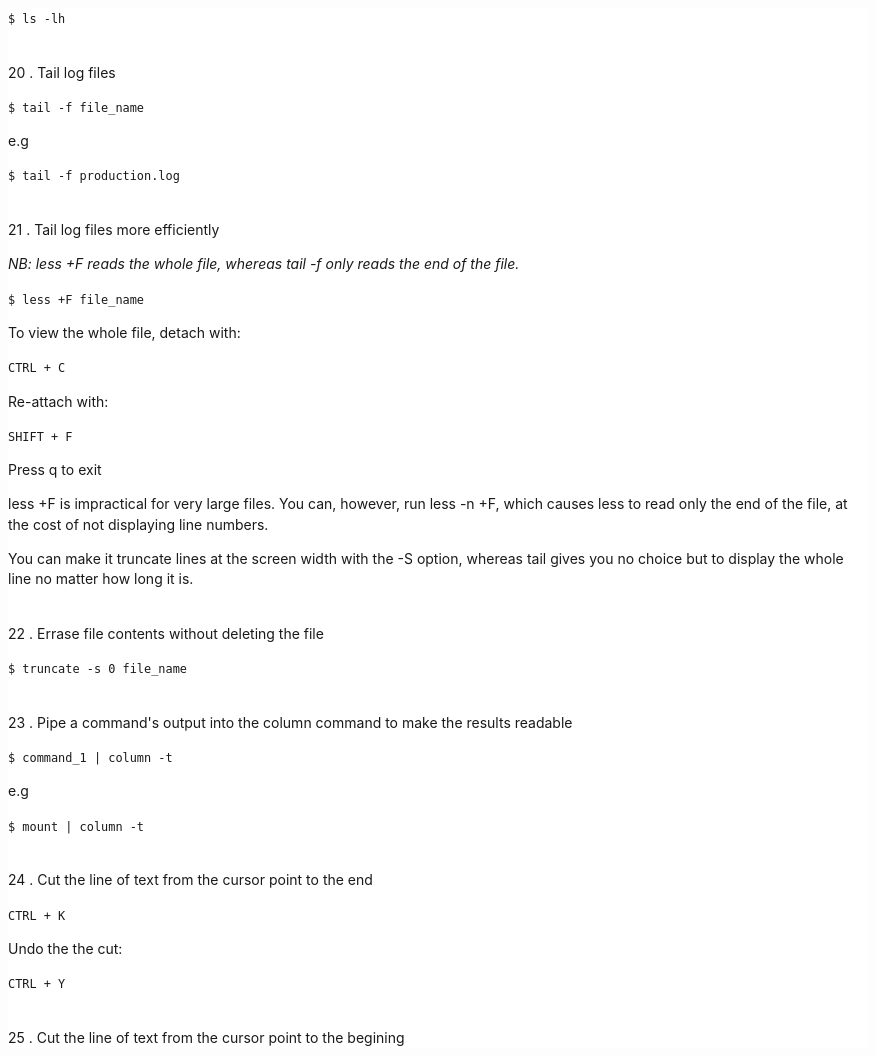     $ ls -lh


<br>
20 . Tail log files
 
    $ tail -f file_name
    
e.g

    $ tail -f production.log    


<br>
21 . Tail log files more efficiently

*NB: less +F reads the whole file, whereas tail -f only reads the end of the file.*

    $ less +F file_name   

To view the whole file, detach with:

    CTRL + C

Re-attach with:

    SHIFT + F
    
Press q to exit   
    
less +F is impractical for very large files. You can, however, run less -n +F, which causes
less to read only the end of the file, at the cost of not displaying line numbers.    

You can make it truncate lines at the screen width with the -S option, whereas 
tail gives you no choice but to display the whole line no matter how long it is.


<br>
22 . Errase file contents without deleting the file
 
    $ truncate -s 0 file_name


<br>
23 . Pipe a command's output into the column command to make the results readable
 
    $ command_1 | column -t

e.g 

    $ mount | column -t


<br>
24 . Cut the line of text from the cursor point to the end
 
    CTRL + K

Undo the the cut:

    CTRL + Y


<br>
25 . Cut the line of text from the cursor point to the begining
 
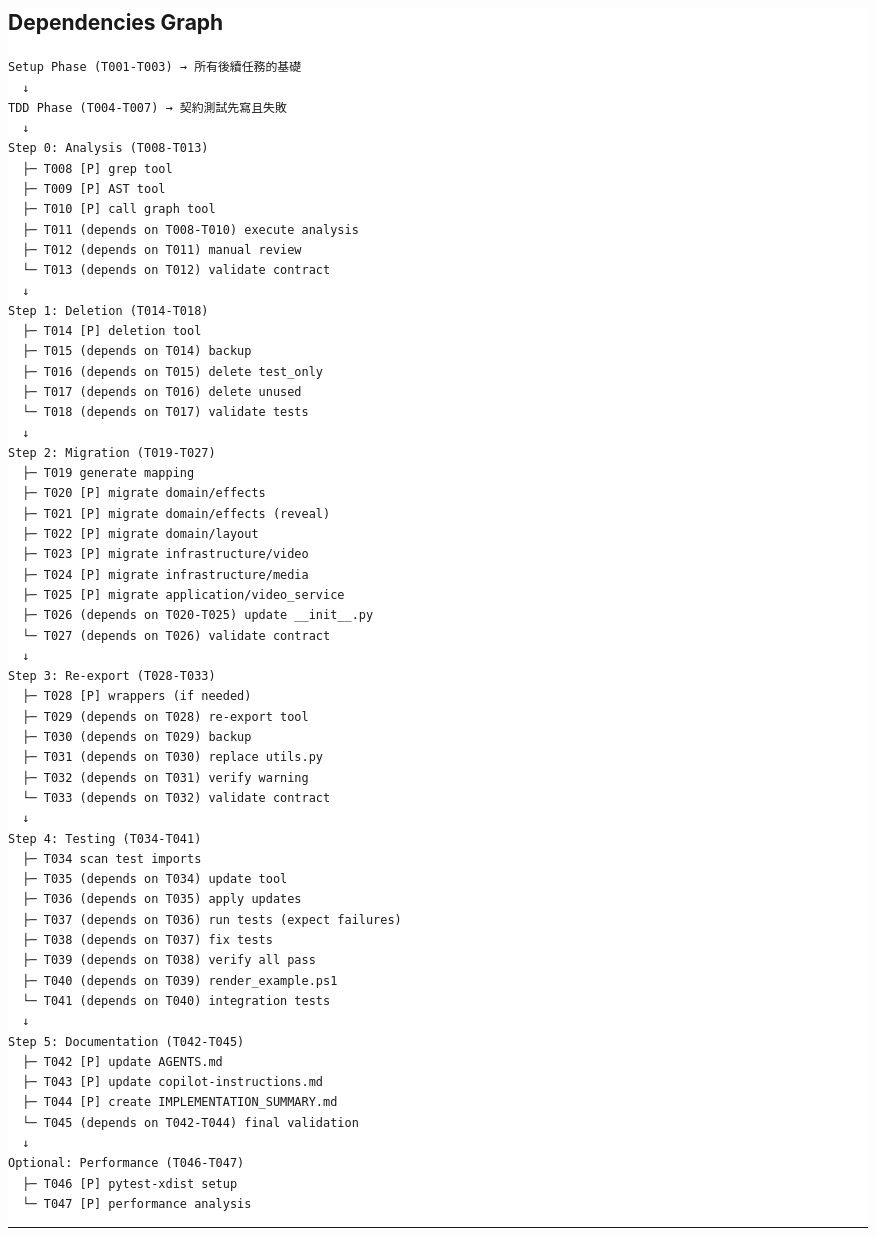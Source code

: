 
## Dependencies Graph

```
Setup Phase (T001-T003) → 所有後續任務的基礎
  ↓
TDD Phase (T004-T007) → 契約測試先寫且失敗
  ↓
Step 0: Analysis (T008-T013)
  ├─ T008 [P] grep tool
  ├─ T009 [P] AST tool
  ├─ T010 [P] call graph tool
  ├─ T011 (depends on T008-T010) execute analysis
  ├─ T012 (depends on T011) manual review
  └─ T013 (depends on T012) validate contract
  ↓
Step 1: Deletion (T014-T018)
  ├─ T014 [P] deletion tool
  ├─ T015 (depends on T014) backup
  ├─ T016 (depends on T015) delete test_only
  ├─ T017 (depends on T016) delete unused
  └─ T018 (depends on T017) validate tests
  ↓
Step 2: Migration (T019-T027)
  ├─ T019 generate mapping
  ├─ T020 [P] migrate domain/effects
  ├─ T021 [P] migrate domain/effects (reveal)
  ├─ T022 [P] migrate domain/layout
  ├─ T023 [P] migrate infrastructure/video
  ├─ T024 [P] migrate infrastructure/media
  ├─ T025 [P] migrate application/video_service
  ├─ T026 (depends on T020-T025) update __init__.py
  └─ T027 (depends on T026) validate contract
  ↓
Step 3: Re-export (T028-T033)
  ├─ T028 [P] wrappers (if needed)
  ├─ T029 (depends on T028) re-export tool
  ├─ T030 (depends on T029) backup
  ├─ T031 (depends on T030) replace utils.py
  ├─ T032 (depends on T031) verify warning
  └─ T033 (depends on T032) validate contract
  ↓
Step 4: Testing (T034-T041)
  ├─ T034 scan test imports
  ├─ T035 (depends on T034) update tool
  ├─ T036 (depends on T035) apply updates
  ├─ T037 (depends on T036) run tests (expect failures)
  ├─ T038 (depends on T037) fix tests
  ├─ T039 (depends on T038) verify all pass
  ├─ T040 (depends on T039) render_example.ps1
  └─ T041 (depends on T040) integration tests
  ↓
Step 5: Documentation (T042-T045)
  ├─ T042 [P] update AGENTS.md
  ├─ T043 [P] update copilot-instructions.md
  ├─ T044 [P] create IMPLEMENTATION_SUMMARY.md
  └─ T045 (depends on T042-T044) final validation
  ↓
Optional: Performance (T046-T047)
  ├─ T046 [P] pytest-xdist setup
  └─ T047 [P] performance analysis
```

---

########

Going through the entries above, tally each line that has the word "less". Answer with the number only.

- ANSWER SECTION: 4